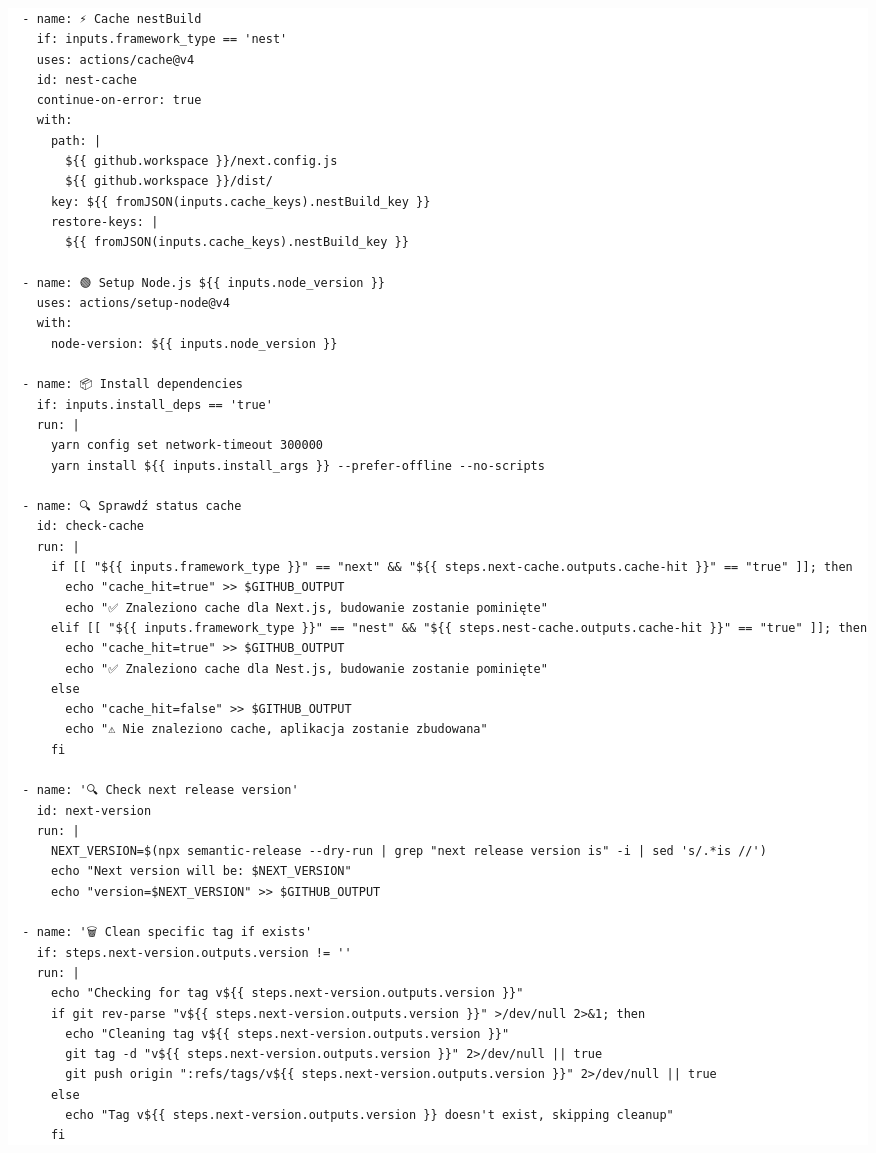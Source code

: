       - name: ⚡ Cache nestBuild
        if: inputs.framework_type == 'nest'
        uses: actions/cache@v4
        id: nest-cache
        continue-on-error: true
        with:
          path: |
            ${{ github.workspace }}/next.config.js
            ${{ github.workspace }}/dist/
          key: ${{ fromJSON(inputs.cache_keys).nestBuild_key }}
          restore-keys: |
            ${{ fromJSON(inputs.cache_keys).nestBuild_key }}

      - name: 🟢 Setup Node.js ${{ inputs.node_version }}
        uses: actions/setup-node@v4
        with:
          node-version: ${{ inputs.node_version }}

      - name: 📦 Install dependencies
        if: inputs.install_deps == 'true'
        run: |
          yarn config set network-timeout 300000
          yarn install ${{ inputs.install_args }} --prefer-offline --no-scripts

      - name: 🔍 Sprawdź status cache
        id: check-cache
        run: |
          if [[ "${{ inputs.framework_type }}" == "next" && "${{ steps.next-cache.outputs.cache-hit }}" == "true" ]]; then
            echo "cache_hit=true" >> $GITHUB_OUTPUT
            echo "✅ Znaleziono cache dla Next.js, budowanie zostanie pominięte"
          elif [[ "${{ inputs.framework_type }}" == "nest" && "${{ steps.nest-cache.outputs.cache-hit }}" == "true" ]]; then
            echo "cache_hit=true" >> $GITHUB_OUTPUT
            echo "✅ Znaleziono cache dla Nest.js, budowanie zostanie pominięte"
          else
            echo "cache_hit=false" >> $GITHUB_OUTPUT
            echo "⚠️ Nie znaleziono cache, aplikacja zostanie zbudowana"
          fi

      - name: '🔍 Check next release version'
        id: next-version
        run: |
          NEXT_VERSION=$(npx semantic-release --dry-run | grep "next release version is" -i | sed 's/.*is //')
          echo "Next version will be: $NEXT_VERSION"
          echo "version=$NEXT_VERSION" >> $GITHUB_OUTPUT

      - name: '🗑️ Clean specific tag if exists'
        if: steps.next-version.outputs.version != ''
        run: |
          echo "Checking for tag v${{ steps.next-version.outputs.version }}"
          if git rev-parse "v${{ steps.next-version.outputs.version }}" >/dev/null 2>&1; then
            echo "Cleaning tag v${{ steps.next-version.outputs.version }}"
            git tag -d "v${{ steps.next-version.outputs.version }}" 2>/dev/null || true
            git push origin ":refs/tags/v${{ steps.next-version.outputs.version }}" 2>/dev/null || true
          else
            echo "Tag v${{ steps.next-version.outputs.version }} doesn't exist, skipping cleanup"
          fi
----------------
Assignment
Whenever a line in the entries above includes the word "fromJSON", pull that line out.

Completed task
          key: ${{ fromJSON(inputs.cache_keys).nestBuild_key }}
            ${{ fromJSON(inputs.cache_keys).nestBuild_key }}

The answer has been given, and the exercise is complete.